A projectile is projected with some initial velocity and some initial angle of projection. A wind is also blowing, due to which constant horizontal retardation a is imparted to the particle in the plane of motion. It is found that, the particle is at same height at two different time `t_(1)` & `t_(2)` and particle is at same horizontal distance at two different time `t_(3)` & `t_(4)`
Angle of projection of particle is :-

A

`tan^(-1)((t_(1)+t_(2))/(t_(3)+t_(4)))`

B

`tan^(-1)[(a(t_(1)+t_(2)))/(g(t_(3)+t_(4)))]`

C

`tan^(-1)[(g(t_(1)+t_(2)))/(a(t_(3)+t_(4)))]`

D

None of these

Text Solution

AI Generated Solution

The correct Answer is:
To solve the problem, we need to analyze the motion of a projectile under the influence of gravity and horizontal retardation due to wind. We will derive the angle of projection based on the conditions given in the problem. ### Step-by-Step Solution: 1. **Understanding the Motion**: - The projectile is launched with an initial velocity \( u \) at an angle \( \theta \) with respect to the horizontal. - The horizontal component of the velocity is \( u \cos \theta \) and the vertical component is \( u \sin \theta \). - Due to horizontal retardation \( a \), the horizontal motion will not be uniform. 2. **Vertical Motion Analysis**: - The vertical position \( h \) of the projectile at time \( t \) is given by: \[ h = u \sin \theta \cdot t - \frac{1}{2} g t^2 \] - Since the projectile is at the same height at two different times \( t_1 \) and \( t_2 \), these times must satisfy the above equation. This implies that \( t_1 \) and \( t_2 \) are the roots of the quadratic equation formed. 3. **Forming the Quadratic Equation**: - Rearranging the height equation gives: \[ \frac{1}{2} g t^2 - u \sin \theta \cdot t + h = 0 \] - The sum of the roots \( t_1 + t_2 \) can be found using the formula for the sum of roots of a quadratic equation: \[ t_1 + t_2 = \frac{2u \sin \theta}{g} \] - Let this be Equation (1). 4. **Horizontal Motion Analysis**: - The horizontal distance \( x \) at time \( t \) is given by: \[ x = u \cos \theta \cdot t - \frac{1}{2} a t^2 \] - For the same horizontal distance at two different times \( t_3 \) and \( t_4 \), we can form a similar quadratic equation: \[ \frac{1}{2} a t^2 - u \cos \theta \cdot t + x = 0 \] - The sum of the roots \( t_3 + t_4 \) is: \[ t_3 + t_4 = \frac{2u \cos \theta}{a} \] - Let this be Equation (2). 5. **Finding the Angle of Projection**: - We can now relate Equations (1) and (2): \[ \frac{t_1 + t_2}{t_3 + t_4} = \frac{\frac{2u \sin \theta}{g}}{\frac{2u \cos \theta}{a}} \] - Simplifying this gives: \[ \frac{t_1 + t_2}{t_3 + t_4} = \frac{a \sin \theta}{g \cos \theta} \] - Rearranging gives: \[ \tan \theta = \frac{g}{a} \cdot \frac{t_1 + t_2}{t_3 + t_4} \] - Thus, the angle of projection \( \theta \) can be expressed as: \[ \theta = \tan^{-1} \left( \frac{g}{a} \cdot \frac{t_1 + t_2}{t_3 + t_4} \right) \] ### Final Result: The angle of projection \( \theta \) is given by: \[ \theta = \tan^{-1} \left( \frac{g}{a} \cdot \frac{t_1 + t_2}{t_3 + t_4} \right) \]
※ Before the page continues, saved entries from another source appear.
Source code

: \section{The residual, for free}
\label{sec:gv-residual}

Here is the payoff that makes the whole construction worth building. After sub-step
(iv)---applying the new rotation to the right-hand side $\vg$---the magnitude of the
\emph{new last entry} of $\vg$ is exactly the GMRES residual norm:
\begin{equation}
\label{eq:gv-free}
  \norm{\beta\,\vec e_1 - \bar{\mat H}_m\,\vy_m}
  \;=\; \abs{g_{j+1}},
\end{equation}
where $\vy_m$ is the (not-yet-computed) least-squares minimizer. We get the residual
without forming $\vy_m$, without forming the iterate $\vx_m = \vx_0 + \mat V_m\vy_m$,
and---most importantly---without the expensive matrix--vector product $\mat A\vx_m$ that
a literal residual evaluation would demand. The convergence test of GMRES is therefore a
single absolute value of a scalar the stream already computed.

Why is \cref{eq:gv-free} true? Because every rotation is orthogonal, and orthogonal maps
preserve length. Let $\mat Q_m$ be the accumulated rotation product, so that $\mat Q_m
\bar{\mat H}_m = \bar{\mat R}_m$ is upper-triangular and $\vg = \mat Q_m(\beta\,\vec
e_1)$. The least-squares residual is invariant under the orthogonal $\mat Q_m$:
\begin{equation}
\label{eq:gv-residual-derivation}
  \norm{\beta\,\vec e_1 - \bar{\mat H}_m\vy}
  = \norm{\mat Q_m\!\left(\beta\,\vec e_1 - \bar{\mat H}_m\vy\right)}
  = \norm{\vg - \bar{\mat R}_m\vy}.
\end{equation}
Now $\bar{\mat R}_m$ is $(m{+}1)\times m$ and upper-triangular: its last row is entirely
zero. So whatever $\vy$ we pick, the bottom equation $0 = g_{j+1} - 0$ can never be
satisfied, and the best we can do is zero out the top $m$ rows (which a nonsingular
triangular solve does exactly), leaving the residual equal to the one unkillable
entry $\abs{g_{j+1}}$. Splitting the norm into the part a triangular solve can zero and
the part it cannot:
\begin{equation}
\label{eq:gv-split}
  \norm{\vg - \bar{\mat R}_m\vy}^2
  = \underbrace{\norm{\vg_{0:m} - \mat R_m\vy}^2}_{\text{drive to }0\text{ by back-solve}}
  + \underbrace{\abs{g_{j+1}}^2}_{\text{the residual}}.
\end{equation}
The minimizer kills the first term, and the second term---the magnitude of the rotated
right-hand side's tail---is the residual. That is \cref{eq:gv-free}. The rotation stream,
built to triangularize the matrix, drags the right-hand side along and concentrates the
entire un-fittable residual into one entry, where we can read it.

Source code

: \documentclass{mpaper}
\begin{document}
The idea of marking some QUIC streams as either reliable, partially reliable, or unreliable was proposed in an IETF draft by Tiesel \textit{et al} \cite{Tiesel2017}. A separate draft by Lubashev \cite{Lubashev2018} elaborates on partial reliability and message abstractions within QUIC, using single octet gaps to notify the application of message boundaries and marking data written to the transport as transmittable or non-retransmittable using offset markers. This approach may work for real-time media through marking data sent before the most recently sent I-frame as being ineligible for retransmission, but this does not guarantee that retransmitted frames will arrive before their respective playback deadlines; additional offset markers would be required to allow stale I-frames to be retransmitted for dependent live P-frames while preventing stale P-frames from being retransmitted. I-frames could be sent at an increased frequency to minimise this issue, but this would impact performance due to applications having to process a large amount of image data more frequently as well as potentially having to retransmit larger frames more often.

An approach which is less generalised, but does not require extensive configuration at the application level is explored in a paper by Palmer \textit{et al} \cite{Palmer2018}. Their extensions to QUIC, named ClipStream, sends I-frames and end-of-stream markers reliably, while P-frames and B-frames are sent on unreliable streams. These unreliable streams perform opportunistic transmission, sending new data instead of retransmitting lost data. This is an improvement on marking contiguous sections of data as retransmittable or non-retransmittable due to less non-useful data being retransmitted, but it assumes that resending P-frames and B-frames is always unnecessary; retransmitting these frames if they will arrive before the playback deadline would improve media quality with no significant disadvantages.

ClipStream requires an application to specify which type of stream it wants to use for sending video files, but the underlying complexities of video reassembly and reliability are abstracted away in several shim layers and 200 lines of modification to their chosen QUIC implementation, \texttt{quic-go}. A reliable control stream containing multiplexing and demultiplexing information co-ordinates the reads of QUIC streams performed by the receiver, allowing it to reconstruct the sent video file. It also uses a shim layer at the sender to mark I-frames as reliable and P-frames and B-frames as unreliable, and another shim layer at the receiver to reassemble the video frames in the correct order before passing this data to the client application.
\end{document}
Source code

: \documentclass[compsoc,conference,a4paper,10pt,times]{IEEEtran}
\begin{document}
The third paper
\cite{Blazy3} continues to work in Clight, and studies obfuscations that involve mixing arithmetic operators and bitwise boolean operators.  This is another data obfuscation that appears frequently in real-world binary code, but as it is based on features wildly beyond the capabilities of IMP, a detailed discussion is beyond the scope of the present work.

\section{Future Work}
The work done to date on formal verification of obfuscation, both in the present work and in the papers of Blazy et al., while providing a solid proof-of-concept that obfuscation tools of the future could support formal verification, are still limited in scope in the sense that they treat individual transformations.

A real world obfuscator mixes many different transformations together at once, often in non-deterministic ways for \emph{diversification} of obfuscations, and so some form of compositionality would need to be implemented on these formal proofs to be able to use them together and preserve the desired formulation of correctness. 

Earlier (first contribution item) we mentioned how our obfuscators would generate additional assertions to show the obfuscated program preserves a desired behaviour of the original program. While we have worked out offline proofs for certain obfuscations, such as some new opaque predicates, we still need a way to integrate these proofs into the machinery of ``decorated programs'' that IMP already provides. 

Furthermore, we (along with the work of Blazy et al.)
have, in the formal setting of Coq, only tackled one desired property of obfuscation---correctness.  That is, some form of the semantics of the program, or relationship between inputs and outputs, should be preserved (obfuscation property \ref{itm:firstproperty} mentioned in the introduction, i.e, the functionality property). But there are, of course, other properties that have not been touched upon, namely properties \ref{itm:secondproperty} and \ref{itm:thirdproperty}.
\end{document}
To solve the problem, we need to analyze the motion of a projectile under the influence of gravity and horizontal retardation due to wind. We will derive the angle of projection based on the conditions given in the problem. ### Step-by-Step Solution: 1. **Understanding the Motion**: - The projectile is launched with an initial velocity \( u \) at an angle \( \theta \) with respect to the horizontal. - The horizontal component of the velocity is \( u \cos \theta \) and the vertical component is \( u \sin \theta \). - Due to horizontal retardation \( a \), the horizontal motion will not be uniform. ...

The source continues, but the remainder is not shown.